Dataset entries

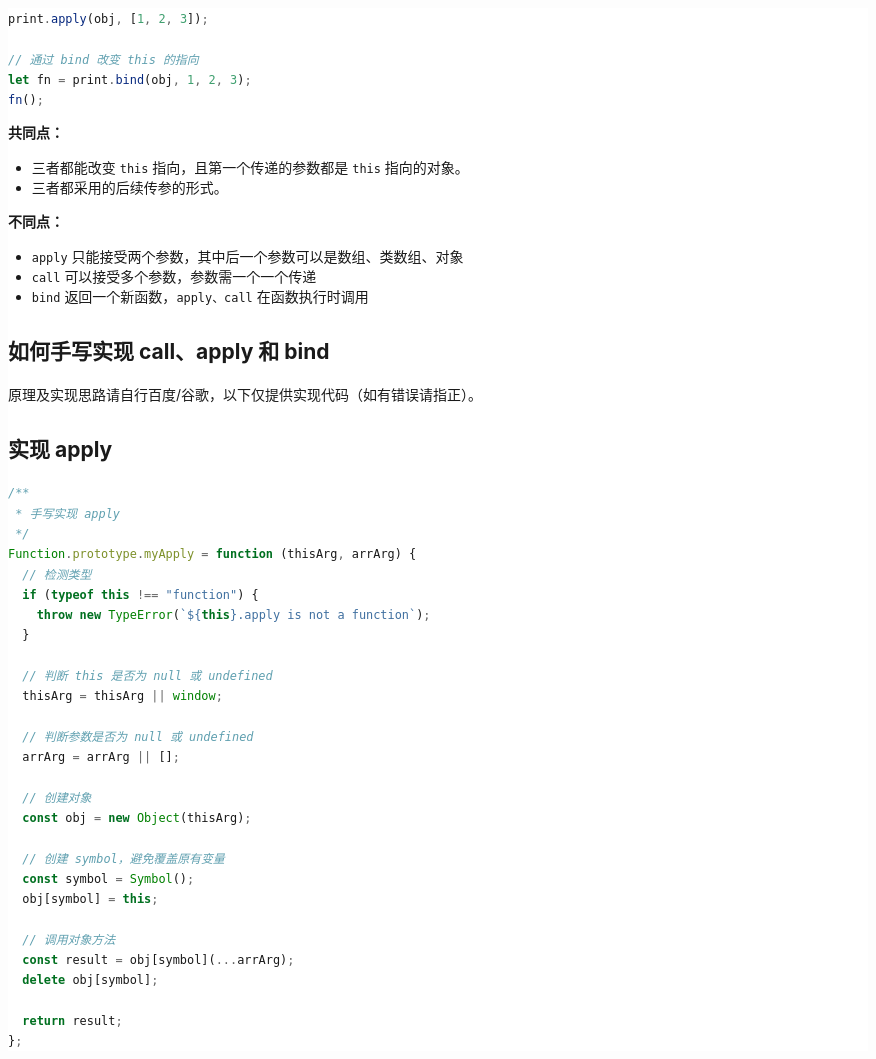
 ```js
print.apply(obj, [1, 2, 3]);

// 通过 bind 改变 this 的指向
let fn = print.bind(obj, 1, 2, 3);
fn();
```

**共同点：**

- 三者都能改变 `this` 指向，且第一个传递的参数都是 `this` 指向的对象。
- 三者都采用的后续传参的形式。

**不同点：**

- `apply` 只能接受两个参数，其中后一个参数可以是数组、类数组、对象
- `call` 可以接受多个参数，参数需一个一个传递
- `bind` 返回一个新函数，`apply、call` 在函数执行时调用

## 如何手写实现 call、apply 和 bind

原理及实现思路请自行百度/谷歌，以下仅提供实现代码（如有错误请指正）。

## 实现 apply

```js
/**
 * 手写实现 apply
 */
Function.prototype.myApply = function (thisArg, arrArg) {
  // 检测类型
  if (typeof this !== "function") {
    throw new TypeError(`${this}.apply is not a function`);
  }

  // 判断 this 是否为 null 或 undefined
  thisArg = thisArg || window;

  // 判断参数是否为 null 或 undefined
  arrArg = arrArg || [];

  // 创建对象
  const obj = new Object(thisArg);

  // 创建 symbol，避免覆盖原有变量
  const symbol = Symbol();
  obj[symbol] = this;

  // 调用对象方法
  const result = obj[symbol](...arrArg);
  delete obj[symbol];

  return result;
};
```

_Your instructions:_ Set down every entry above again exactly, dropping each picture.

_Solved exercise:_
 ```js
print.apply(obj, [1, 2, 3]);

// 通过 bind 改变 this 的指向
let fn = print.bind(obj, 1, 2, 3);
fn();
```

**共同点：**

- 三者都能改变 `this` 指向，且第一个传递的参数都是 `this` 指向的对象。
- 三者都采用的后续传参的形式。

**不同点：**

- `apply` 只能接受两个参数，其中后一个参数可以是数组、类数组、对象
- `call` 可以接受多个参数，参数需一个一个传递
- `bind` 返回一个新函数，`apply、call` 在函数执行时调用

## 如何手写实现 call、apply 和 bind

原理及实现思路请自行百度/谷歌，以下仅提供实现代码（如有错误请指正）。

## 实现 apply

```js
/**
 * 手写实现 apply
 */
Function.prototype.myApply = function (thisArg, arrArg) {
  // 检测类型
  if (typeof this !== "function") {
    throw new TypeError(`${this}.apply is not a function`);
  }

  // 判断 this 是否为 null 或 undefined
  thisArg = thisArg || window;

  // 判断参数是否为 null 或 undefined
  arrArg = arrArg || [];

  // 创建对象
  const obj = new Object(thisArg);

  // 创建 symbol，避免覆盖原有变量
  const symbol = Symbol();
  obj[symbol] = this;

  // 调用对象方法
  const result = obj[symbol](...arrArg);
  delete obj[symbol];

  return result;
};
```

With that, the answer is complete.